München:Drohungen von Rechten

Vortrag über Antisemitismus muss an geheimem Ort stattfinden

Von Jakob Wetzel

Aus Furcht vor Angriffen von Rechtsextremen ist am Freitag in München ein Vortrag über Antisemitismus kurzfristig an einen zunächst geheimgehaltenen Ort verlegt worden. Sicherheitsgründe hätten sie dazu bewogen, teilen die Veranstalter, das "Linke Bündnis gegen Antisemitismus München", mit. Bündnis und Referentin hätten "unzählige Drohungen" erhalten. "Wir hatten mit einem Auflauf an allen möglichen Gruppen aus dem extrem rechten Spektrum zu rechnen", erklärt eine Sprecherin des Bündnisses, dem unter anderem die Grüne Jugend München, die "Linksjugend Solid" und das Antifaschismus-Referat der Studierendenvertretung der Ludwig-Maximilians-Universität angehören. "In diesem Land sind Mord- und Gewaltandrohungen von rechts ernst zu nehmen."

Das Bündnis hatte die Journalistin Veronika Kracher eingeladen, um über "Antisemitismus und Männlichkeit bei Burschenschaften" zu sprechen. Ursprünglich sollte der Vortrag am Freitagabend im DGB-Haus an der Schwanthalerstraße stattfinden. Um nicht zur Zielscheibe zu werden, wichen Kracher und das Bündnis auf das Kafe Marat an der Thalkirchner Straße aus; über den neuen Ort informierten sie nur angemeldete Gäste. Die Strategie ging offenbar auf. Denn die Veranstaltung verlief, wie es am Abend hieß, störungsfrei. Es seien keine Personen aus dem rechten Spektrum im Saal gewesen.

Laut einem Sprecher des Bündnisses hatten sich die Drohungen in den vergangenen Tagen zugespitzt. Zunächst hätten Angehörige von Burschenschaften und Studentenverbindungen via Facebook in großer Zahl ihren Unmut über den Vortrag geäußert; dabei habe es Gewaltandrohungen gegeben. Weil Kritiker ankündigten, den Vortrag zu besuchen, wies das Bündnis darauf hin, die Veranstaltung richte sich an ein politisch links stehendes Publikum: Angehörige von Burschenschaften seien unerwünscht. Ab dem 8. Januar aber eskalierte der Protest.

Den Beginn machte ein Post in den sozialen Medien: Kracher schrieb auf Twitter, der Angriff auf den Bremer AfD-Politiker Frank Magnitz sei "die konsequente Durchführung von #NazisRaus". Zusätzlich rief sie zum Kampf gegen Rechts "mit allen Mitteln" auf. Darauf reagierte AfD-Bundessprecher Jörg Meuthen: Er wies auf Facebook neben dem Schriftzug "Keine Gewalt!" auf den Vortrag in München hin und regte seine Leser dazu an, ihn zu besuchen. Die Drohungen hätten daraufhin erheblich zugenommen, heißt es aus dem linken Bündnis. Die Referentin habe Morddrohungen erhalten.

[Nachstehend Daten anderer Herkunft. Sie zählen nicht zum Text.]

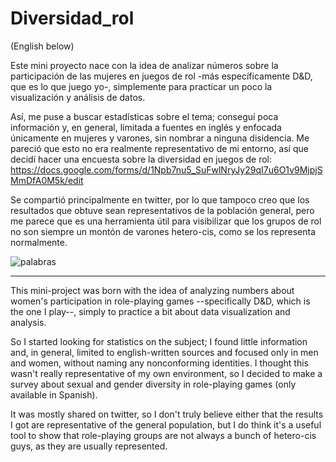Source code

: # Diversidad_rol

(English below)

Este mini proyecto nace con la idea de analizar números sobre la participación de las mujeres en juegos de rol -más específicamente D&D, que es lo que juego yo-, simplemente para practicar un poco la visualización y análisis de datos.

Así, me puse a buscar estadísticas sobre el tema; conseguí poca información y, en general, limitada a fuentes en inglés y enfocada únicamente en mujeres y varones, sin nombrar a ninguna disidencia. 
Me pareció que esto no era realmente representativo de mi entorno, así que decidí hacer una encuesta sobre la diversidad en juegos de rol:
https://docs.google.com/forms/d/1Npb7nu5_SuFwlNryJy29qI7u6O1v9MjpjSMmDfA0M5k/edit

Se compartió principalmente en twitter, por lo que tampoco creo que los resultados que obtuve sean representativos de la población general, pero me parece que es una herramienta útil para visibilizar que los grupos de rol no son siempre un montón de varones hetero-cis, como se los representa normalmente.

![palabras](https://user-images.githubusercontent.com/66881995/123962525-f0481400-d987-11eb-9fbd-198b4f1ccdd8.png)

-------------

This mini-project was born with the idea of analyzing numbers about women's participation in role-playing games --specifically D&D, which is the one I play--, simply to practice a bit about data visualization and analysis.

So I started looking for statistics on the subject; I found little information and, in general, limited to english-written sources and focused only in men and women, without naming any nonconforming identities.
I thought this wasn't really representative of my own environment, so I decided to make a survey about sexual and gender diversity in role-playing games (only available in Spanish).

It was mostly shared on twitter, so I don't truly believe either that the results I got are representative of the general population, but I do think it's a useful tool to show that role-playing groups are not always a bunch of hetero-cis guys, as they are usually represented.

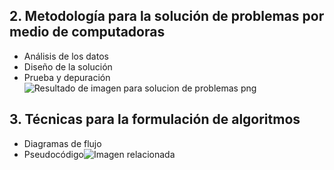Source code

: ## 2. **Metodología para la solución de problemas por medio de computadoras**

 - Análisis de los datos
 - Diseño de la solución 
 - Prueba y depuración![Resultado de imagen para solucion de problemas png](https://pngimage.net/wp-content/uploads/2018/06/solucion-png-3.png)



## 3. **Técnicas para la formulación de algoritmos**

 

 - Diagramas de flujo 
 - Pseudocódigo![Imagen relacionada](https://image.flaticon.com/icons/png/512/1551/1551427.png)

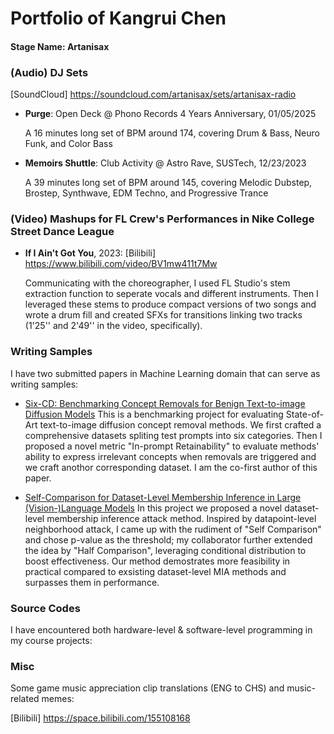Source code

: # Portfolio of Kangrui Chen

#### Stage Name: Artanisax


### (Audio) DJ Sets

[SoundCloud] https://soundcloud.com/artanisax/sets/artanisax-radio

- **Purge**: Open Deck @ Phono Records 4 Years Anniversary, 01/05/2025

  A 16 minutes long set of BPM around 174, covering Drum & Bass, Neuro Funk, and Color Bass 

- **Memoirs Shuttle**: Club Activity @ Astro Rave, SUSTech, 12/23/2023

  A 39 minutes long set of BPM around 145, covering Melodic Dubstep, Brostep, Synthwave, EDM Techno, and Progressive Trance

### (Video) Mashups for **FL Crew**'s Performances in **Nike College Street Dance League**

- **If I Ain't Got You**, 2023: [Bilibili] https://www.bilibili.com/video/BV1mw411t7Mw

  Communicating with the choreographer, I used FL Studio's stem extraction function to seperate vocals and different instruments. Then I leveraged these stems to produce compact versions of two songs and wrote a drum fill and created SFXs for transitions linking two tracks (1'25'' and 2'49'' in the video, specifically).

### Writing Samples

I have two submitted papers in Machine Learning domain that can serve as writing samples:

- [Six-CD: Benchmarking Concept Removals for Benign Text-to-image Diffusion Models](https://arxiv.org/abs/2406.14855)
  This is a benchmarking project for evaluating State-of-Art text-to-image diffusion concept removal methods. We first crafted a comprehensive datasets spliting test prompts into six categories. Then I proposed a novel metric "In-prompt Retainability" to evaluate methods' ability to express irrelevant concepts when removals are triggered and we craft anothor corresponding dataset. I am the co-first author of this paper.

- [Self-Comparison for Dataset-Level Membership Inference in Large (Vision-)Language Models](https://arxiv.org/abs/2410.13088)
  In this project we proposed a novel dataset-level membership inference attack method. Inspired by datapoint-level neighborhood attack, I came up with the rudiment of "Self Comparison" and chose p-value as the threshold; my collaborator further extended the idea by "Half Comparison", leveraging conditional distribution to boost effectiveness. Our method demostrates more feasibility in practical compared to exsisting dataset-level MIA methods and surpasses them in performance.

### Source Codes

I have encountered both hardware-level & software-level programming in my course projects:

### Misc

Some game music appreciation clip translations (ENG to CHS) and music-related memes:

[Bilibili] https://space.bilibili.com/155108168
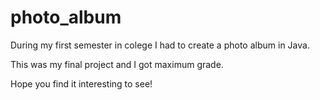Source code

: # photo_album
During my first semester in colege I had to create a photo album in Java.

This was my final project and I got maximum grade.

Hope you find it interesting to see!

Das Bündnis solidarisiert sich mit Kracher. Ihr Twitter-Beitrag möge "nicht gerade staatstragend gewesen sein", sagt eine Sprecherin. "Aber wenn der rechte Mob zu Mord und Gewalt aufruft, stehen wir als Bündnis geschlossen hinter ihr." Das Ausmaß der Drohungen zeige "die zunehmende Normalisierung rechter Tendenzen".